= Dataset records =
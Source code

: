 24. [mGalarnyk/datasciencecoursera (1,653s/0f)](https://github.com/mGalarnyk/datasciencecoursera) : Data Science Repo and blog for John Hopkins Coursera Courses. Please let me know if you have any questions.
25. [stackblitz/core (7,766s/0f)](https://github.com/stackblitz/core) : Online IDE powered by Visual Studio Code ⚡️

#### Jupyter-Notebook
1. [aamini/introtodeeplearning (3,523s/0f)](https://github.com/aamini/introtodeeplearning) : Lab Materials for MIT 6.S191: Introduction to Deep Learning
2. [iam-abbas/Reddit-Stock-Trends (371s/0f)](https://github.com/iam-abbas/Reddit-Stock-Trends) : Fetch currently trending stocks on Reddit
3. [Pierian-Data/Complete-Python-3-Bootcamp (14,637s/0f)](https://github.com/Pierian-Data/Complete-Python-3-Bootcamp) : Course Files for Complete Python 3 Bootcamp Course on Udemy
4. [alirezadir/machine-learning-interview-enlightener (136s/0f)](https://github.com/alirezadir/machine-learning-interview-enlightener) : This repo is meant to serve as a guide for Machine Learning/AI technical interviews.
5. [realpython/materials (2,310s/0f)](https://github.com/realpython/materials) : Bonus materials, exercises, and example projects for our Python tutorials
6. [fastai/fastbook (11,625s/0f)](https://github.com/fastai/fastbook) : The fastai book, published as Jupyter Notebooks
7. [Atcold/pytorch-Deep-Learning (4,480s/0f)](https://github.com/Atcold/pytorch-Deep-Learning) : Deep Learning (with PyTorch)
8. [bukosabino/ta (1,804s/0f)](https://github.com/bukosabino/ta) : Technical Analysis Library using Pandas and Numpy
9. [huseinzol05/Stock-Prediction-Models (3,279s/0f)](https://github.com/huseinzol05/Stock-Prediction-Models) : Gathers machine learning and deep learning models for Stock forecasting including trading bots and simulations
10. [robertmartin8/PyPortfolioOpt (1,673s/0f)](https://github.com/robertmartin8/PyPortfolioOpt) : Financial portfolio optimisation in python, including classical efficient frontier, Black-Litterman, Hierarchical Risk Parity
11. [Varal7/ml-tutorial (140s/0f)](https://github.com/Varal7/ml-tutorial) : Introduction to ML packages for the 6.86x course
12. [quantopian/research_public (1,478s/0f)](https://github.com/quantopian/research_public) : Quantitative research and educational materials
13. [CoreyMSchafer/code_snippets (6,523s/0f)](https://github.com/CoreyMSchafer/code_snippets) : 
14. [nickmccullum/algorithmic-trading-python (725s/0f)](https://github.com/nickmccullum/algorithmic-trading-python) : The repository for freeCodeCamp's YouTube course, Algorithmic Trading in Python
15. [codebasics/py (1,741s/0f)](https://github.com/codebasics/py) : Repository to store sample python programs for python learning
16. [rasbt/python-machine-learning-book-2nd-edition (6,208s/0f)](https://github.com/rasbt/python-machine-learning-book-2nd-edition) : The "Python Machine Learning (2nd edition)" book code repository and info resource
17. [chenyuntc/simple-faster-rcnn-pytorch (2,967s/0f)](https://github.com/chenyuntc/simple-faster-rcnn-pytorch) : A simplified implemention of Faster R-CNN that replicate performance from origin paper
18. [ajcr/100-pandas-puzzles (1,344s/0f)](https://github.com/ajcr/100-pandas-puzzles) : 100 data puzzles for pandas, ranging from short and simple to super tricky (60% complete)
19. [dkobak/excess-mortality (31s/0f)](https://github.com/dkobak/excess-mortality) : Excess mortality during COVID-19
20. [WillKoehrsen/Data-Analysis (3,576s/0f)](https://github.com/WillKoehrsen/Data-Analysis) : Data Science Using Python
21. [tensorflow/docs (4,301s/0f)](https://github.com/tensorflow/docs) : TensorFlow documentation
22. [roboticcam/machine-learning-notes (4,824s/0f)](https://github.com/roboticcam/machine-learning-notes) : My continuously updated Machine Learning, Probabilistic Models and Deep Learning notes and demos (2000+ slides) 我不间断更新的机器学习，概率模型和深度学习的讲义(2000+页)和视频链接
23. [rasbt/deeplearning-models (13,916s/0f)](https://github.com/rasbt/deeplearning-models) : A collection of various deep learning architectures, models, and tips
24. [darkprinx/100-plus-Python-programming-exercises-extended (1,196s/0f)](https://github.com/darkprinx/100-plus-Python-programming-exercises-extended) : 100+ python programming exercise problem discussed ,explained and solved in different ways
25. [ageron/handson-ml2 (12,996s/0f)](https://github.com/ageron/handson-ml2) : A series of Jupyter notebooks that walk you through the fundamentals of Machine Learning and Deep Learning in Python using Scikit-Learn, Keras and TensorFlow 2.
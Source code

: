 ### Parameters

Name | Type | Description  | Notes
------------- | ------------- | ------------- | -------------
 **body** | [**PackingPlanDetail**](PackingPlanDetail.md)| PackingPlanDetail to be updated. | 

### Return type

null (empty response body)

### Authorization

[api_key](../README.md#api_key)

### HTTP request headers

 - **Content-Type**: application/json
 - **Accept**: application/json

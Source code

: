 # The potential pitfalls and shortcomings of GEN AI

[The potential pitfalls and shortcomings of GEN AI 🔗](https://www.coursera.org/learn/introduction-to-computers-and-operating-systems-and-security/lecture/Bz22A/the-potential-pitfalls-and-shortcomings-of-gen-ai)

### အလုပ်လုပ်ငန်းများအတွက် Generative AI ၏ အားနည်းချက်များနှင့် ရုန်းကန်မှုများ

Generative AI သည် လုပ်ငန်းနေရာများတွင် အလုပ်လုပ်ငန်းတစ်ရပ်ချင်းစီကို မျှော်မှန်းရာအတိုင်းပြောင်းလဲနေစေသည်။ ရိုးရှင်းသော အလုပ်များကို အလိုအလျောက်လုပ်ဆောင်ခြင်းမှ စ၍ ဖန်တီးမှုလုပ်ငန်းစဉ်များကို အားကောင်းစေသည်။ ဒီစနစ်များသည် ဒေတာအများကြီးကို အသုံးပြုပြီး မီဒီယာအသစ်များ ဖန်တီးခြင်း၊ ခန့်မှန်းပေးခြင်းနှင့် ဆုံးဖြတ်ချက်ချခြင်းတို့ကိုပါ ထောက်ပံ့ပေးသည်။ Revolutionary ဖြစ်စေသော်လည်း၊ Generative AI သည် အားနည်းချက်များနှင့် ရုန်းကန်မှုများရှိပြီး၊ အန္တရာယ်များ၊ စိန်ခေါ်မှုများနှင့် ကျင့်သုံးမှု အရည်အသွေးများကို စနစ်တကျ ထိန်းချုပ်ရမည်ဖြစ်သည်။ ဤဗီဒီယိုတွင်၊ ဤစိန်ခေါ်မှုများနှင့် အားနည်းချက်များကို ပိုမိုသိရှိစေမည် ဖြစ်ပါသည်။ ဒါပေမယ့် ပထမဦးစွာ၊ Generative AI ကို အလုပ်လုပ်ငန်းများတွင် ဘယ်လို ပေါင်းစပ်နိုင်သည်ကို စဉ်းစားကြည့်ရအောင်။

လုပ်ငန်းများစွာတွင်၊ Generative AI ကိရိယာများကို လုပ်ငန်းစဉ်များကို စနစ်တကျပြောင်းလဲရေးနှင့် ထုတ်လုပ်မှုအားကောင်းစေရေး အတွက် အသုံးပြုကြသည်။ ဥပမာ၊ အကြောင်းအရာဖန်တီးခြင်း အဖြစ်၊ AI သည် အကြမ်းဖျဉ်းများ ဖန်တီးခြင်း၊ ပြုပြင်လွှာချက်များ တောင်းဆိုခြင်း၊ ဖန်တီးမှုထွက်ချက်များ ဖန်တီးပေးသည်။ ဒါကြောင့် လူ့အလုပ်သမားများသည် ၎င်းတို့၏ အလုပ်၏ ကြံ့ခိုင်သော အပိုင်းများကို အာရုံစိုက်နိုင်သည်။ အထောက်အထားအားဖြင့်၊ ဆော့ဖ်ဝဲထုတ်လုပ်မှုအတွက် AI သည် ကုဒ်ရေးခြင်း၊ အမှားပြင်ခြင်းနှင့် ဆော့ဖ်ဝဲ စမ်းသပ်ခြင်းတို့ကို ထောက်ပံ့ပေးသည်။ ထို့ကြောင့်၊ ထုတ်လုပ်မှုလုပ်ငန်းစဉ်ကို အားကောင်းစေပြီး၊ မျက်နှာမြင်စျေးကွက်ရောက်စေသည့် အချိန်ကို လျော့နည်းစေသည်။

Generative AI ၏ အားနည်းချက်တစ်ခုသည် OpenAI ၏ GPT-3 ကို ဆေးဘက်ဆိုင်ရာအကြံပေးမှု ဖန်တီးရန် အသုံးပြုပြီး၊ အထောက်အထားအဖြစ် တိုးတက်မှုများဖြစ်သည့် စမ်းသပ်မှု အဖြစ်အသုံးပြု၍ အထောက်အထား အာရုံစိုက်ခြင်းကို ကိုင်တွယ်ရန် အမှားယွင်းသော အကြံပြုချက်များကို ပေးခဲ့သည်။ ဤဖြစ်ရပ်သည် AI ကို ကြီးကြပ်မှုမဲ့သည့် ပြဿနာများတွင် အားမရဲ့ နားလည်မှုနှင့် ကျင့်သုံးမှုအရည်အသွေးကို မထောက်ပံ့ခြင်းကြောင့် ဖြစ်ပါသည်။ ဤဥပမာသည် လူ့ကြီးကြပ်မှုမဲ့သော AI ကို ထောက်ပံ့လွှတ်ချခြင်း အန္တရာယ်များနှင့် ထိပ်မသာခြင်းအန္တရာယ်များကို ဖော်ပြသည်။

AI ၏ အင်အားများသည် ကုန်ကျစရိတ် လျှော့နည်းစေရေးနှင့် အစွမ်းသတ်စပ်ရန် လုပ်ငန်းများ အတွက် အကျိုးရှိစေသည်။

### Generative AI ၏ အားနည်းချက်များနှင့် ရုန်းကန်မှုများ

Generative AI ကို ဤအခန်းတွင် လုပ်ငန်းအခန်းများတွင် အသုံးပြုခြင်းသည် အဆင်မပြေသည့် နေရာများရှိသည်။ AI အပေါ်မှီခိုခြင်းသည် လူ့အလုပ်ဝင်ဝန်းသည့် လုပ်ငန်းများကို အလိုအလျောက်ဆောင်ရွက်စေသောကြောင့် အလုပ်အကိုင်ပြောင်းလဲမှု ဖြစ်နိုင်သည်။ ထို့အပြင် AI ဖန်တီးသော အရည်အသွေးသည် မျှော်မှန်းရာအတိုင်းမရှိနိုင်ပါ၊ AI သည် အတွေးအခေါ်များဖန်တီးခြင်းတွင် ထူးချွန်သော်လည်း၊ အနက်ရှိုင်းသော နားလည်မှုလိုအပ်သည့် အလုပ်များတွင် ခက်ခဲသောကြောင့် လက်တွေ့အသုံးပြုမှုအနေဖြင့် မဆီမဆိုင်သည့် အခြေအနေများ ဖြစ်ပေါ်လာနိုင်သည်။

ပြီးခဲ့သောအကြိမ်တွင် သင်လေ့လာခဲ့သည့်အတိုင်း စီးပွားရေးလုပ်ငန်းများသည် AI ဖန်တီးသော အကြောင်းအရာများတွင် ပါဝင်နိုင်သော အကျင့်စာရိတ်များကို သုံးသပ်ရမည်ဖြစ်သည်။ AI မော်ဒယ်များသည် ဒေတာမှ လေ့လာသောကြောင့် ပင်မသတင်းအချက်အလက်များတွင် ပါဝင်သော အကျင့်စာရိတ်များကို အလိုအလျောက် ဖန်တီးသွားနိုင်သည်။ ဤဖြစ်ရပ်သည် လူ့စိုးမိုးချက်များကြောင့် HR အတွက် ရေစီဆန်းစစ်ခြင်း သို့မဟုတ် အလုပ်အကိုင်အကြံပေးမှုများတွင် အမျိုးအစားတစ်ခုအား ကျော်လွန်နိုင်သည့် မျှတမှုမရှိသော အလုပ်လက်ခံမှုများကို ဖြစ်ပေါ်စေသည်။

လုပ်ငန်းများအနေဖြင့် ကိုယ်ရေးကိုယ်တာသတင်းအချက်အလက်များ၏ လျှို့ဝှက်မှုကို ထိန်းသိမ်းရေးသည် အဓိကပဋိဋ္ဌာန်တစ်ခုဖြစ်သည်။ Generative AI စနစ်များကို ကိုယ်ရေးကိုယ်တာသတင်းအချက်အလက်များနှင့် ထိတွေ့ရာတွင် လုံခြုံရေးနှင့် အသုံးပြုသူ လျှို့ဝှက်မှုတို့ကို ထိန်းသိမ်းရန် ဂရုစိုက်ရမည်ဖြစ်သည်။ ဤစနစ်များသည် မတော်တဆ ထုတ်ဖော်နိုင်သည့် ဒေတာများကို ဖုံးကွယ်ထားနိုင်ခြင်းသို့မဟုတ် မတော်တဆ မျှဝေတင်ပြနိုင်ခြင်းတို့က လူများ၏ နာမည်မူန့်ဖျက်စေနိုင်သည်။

= Problem to work on =
For this task, write out exactly the lines of the entries above, starting at the line with "and educational materials" and ending at the line with "for python learning", both included, and no others.

= Solution for this exercise =
12. [quantopian/research_public (1,478s/0f)](https://github.com/quantopian/research_public) : Quantitative research and educational materials
13. [CoreyMSchafer/code_snippets (6,523s/0f)](https://github.com/CoreyMSchafer/code_snippets) : 
14. [nickmccullum/algorithmic-trading-python (725s/0f)](https://github.com/nickmccullum/algorithmic-trading-python) : The repository for freeCodeCamp's YouTube course, Algorithmic Trading in Python
15. [codebasics/py (1,741s/0f)](https://github.com/codebasics/py) : Repository to store sample python programs for python learning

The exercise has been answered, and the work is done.